--- MATERIAL PROVIDED Enclosed Below ---

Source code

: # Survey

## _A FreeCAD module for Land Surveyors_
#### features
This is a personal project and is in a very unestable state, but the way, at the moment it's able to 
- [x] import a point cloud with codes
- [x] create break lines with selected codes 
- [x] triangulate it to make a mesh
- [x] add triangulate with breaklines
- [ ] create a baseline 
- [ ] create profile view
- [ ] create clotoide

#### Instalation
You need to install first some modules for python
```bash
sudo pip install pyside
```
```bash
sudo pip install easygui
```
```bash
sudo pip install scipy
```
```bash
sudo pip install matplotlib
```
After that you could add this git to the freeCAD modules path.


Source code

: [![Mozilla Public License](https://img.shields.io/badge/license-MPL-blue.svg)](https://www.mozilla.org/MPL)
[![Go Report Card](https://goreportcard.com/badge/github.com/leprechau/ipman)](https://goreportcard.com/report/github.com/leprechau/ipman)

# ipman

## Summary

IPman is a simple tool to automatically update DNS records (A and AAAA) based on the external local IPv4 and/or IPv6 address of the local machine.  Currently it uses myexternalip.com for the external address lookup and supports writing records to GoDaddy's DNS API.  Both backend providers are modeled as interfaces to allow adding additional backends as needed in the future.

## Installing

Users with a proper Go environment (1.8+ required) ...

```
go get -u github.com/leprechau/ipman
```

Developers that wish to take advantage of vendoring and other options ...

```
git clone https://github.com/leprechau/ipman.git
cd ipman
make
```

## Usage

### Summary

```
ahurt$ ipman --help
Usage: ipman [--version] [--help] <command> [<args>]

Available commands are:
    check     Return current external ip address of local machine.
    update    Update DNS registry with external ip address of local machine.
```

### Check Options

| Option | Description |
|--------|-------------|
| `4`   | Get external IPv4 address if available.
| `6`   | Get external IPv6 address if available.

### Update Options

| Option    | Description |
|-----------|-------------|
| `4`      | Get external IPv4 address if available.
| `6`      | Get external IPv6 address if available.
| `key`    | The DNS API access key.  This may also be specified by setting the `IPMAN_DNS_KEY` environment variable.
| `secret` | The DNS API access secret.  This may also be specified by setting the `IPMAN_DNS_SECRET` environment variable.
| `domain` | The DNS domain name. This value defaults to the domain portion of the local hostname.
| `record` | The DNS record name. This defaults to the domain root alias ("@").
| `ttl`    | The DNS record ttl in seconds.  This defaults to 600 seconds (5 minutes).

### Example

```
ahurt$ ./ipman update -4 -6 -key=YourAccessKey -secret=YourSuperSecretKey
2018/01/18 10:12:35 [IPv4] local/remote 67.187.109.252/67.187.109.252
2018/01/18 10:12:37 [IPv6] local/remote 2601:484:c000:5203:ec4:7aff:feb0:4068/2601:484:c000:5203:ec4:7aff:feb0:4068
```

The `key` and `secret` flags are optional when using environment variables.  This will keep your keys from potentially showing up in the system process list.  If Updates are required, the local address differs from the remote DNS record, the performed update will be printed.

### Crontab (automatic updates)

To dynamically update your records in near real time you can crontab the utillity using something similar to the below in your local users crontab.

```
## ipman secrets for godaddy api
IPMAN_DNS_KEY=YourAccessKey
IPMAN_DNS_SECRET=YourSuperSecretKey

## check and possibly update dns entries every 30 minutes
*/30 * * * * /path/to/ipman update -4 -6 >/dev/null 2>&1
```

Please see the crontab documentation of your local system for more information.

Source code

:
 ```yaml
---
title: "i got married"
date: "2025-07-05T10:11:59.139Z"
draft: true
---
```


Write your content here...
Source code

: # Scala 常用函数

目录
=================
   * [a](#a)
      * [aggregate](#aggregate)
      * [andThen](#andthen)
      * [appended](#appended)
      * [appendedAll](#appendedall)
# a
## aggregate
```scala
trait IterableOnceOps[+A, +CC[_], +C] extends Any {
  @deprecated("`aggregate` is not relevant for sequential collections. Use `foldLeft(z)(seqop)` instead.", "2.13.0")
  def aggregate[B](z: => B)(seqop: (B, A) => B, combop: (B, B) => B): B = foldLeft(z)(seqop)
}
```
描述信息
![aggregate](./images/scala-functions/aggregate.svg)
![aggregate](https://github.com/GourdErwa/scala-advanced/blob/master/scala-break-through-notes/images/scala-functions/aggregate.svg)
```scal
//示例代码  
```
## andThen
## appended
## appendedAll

--- End of Enclosed MATERIAL PROVIDED ---

YOUR GOAL => Reproduce the records above exactly, character for character.

SOLUTION =>
Source code

: # Survey

## _A FreeCAD module for Land Surveyors_
#### features
This is a personal project and is in a very unestable state, but the way, at the moment it's able to 
- [x] import a point cloud with codes
- [x] create break lines with selected codes 
- [x] triangulate it to make a mesh
- [x] add triangulate with breaklines
- [ ] create a baseline 
- [ ] create profile view
- [ ] create clotoide

#### Instalation
You need to install first some modules for python
```bash
sudo pip install pyside
```
```bash
sudo pip install easygui
```
```bash
sudo pip install scipy
```
```bash
sudo pip install matplotlib
```
After that you could add this git to the freeCAD modules path.


Source code

: [![Mozilla Public License](https://img.shields.io/badge/license-MPL-blue.svg)](https://www.mozilla.org/MPL)
[![Go Report Card](https://goreportcard.com/badge/github.com/leprechau/ipman)](https://goreportcard.com/report/github.com/leprechau/ipman)

# ipman

## Summary

IPman is a simple tool to automatically update DNS records (A and AAAA) based on the external local IPv4 and/or IPv6 address of the local machine.  Currently it uses myexternalip.com for the external address lookup and supports writing records to GoDaddy's DNS API.  Both backend providers are modeled as interfaces to allow adding additional backends as needed in the future.

## Installing

Users with a proper Go environment (1.8+ required) ...

```
go get -u github.com/leprechau/ipman
```

Developers that wish to take advantage of vendoring and other options ...

```
git clone https://github.com/leprechau/ipman.git
cd ipman
make
```

## Usage

### Summary

```
ahurt$ ipman --help
Usage: ipman [--version] [--help] <command> [<args>]

Available commands are:
    check     Return current external ip address of local machine.
    update    Update DNS registry with external ip address of local machine.
```

### Check Options

| Option | Description |
|--------|-------------|
| `4`   | Get external IPv4 address if available.
| `6`   | Get external IPv6 address if available.

### Update Options

| Option    | Description |
|-----------|-------------|
| `4`      | Get external IPv4 address if available.
| `6`      | Get external IPv6 address if available.
| `key`    | The DNS API access key.  This may also be specified by setting the `IPMAN_DNS_KEY` environment variable.
| `secret` | The DNS API access secret.  This may also be specified by setting the `IPMAN_DNS_SECRET` environment variable.
| `domain` | The DNS domain name. This value defaults to the domain portion of the local hostname.
| `record` | The DNS record name. This defaults to the domain root alias ("@").
| `ttl`    | The DNS record ttl in seconds.  This defaults to 600 seconds (5 minutes).

### Example

```
ahurt$ ./ipman update -4 -6 -key=YourAccessKey -secret=YourSuperSecretKey
2018/01/18 10:12:35 [IPv4] local/remote 67.187.109.252/67.187.109.252
2018/01/18 10:12:37 [IPv6] local/remote 2601:484:c000:5203:ec4:7aff:feb0:4068/2601:484:c000:5203:ec4:7aff:feb0:4068
```

The `key` and `secret` flags are optional when using environment variables.  This will keep your keys from potentially showing up in the system process list.  If Updates are required, the local address differs from the remote DNS record, the performed update will be printed.

### Crontab (automatic updates)

To dynamically update your records in near real time you can crontab the utillity using something similar to the below in your local users crontab.

```
## ipman secrets for godaddy api
IPMAN_DNS_KEY=YourAccessKey
IPMAN_DNS_SECRET=YourSuperSecretKey

## check and possibly update dns entries every 30 minutes
*/30 * * * * /path/to/ipman update -4 -6 >/dev/null 2>&1
```

Please see the crontab documentation of your local system for more information.

Source code

:
 ```yaml
---
title: "i got married"
date: "2025-07-05T10:11:59.139Z"
draft: true
---
```


Write your content here...
Source code

: # Scala 常用函数

目录
=================
   * [a](#a)
      * [aggregate](#aggregate)
      * [andThen](#andthen)
      * [appended](#appended)
      * [appendedAll](#appendedall)
# a
## aggregate
```scala
trait IterableOnceOps[+A, +CC[_], +C] extends Any {
  @deprecated("`aggregate` is not relevant for sequential collections. Use `foldLeft(z)(seqop)` instead.", "2.13.0")
  def aggregate[B](z: => B)(seqop: (B, A) => B, combop: (B, B) => B): B = foldLeft(z)(seqop)
}
```
描述信息
![aggregate](./images/scala-functions/aggregate.svg)
![aggregate](https://github.com/GourdErwa/scala-advanced/blob/master/scala-break-through-notes/images/scala-functions/aggregate.svg)
```scal
//示例代码  
```
## andThen
## appended
## appendedAll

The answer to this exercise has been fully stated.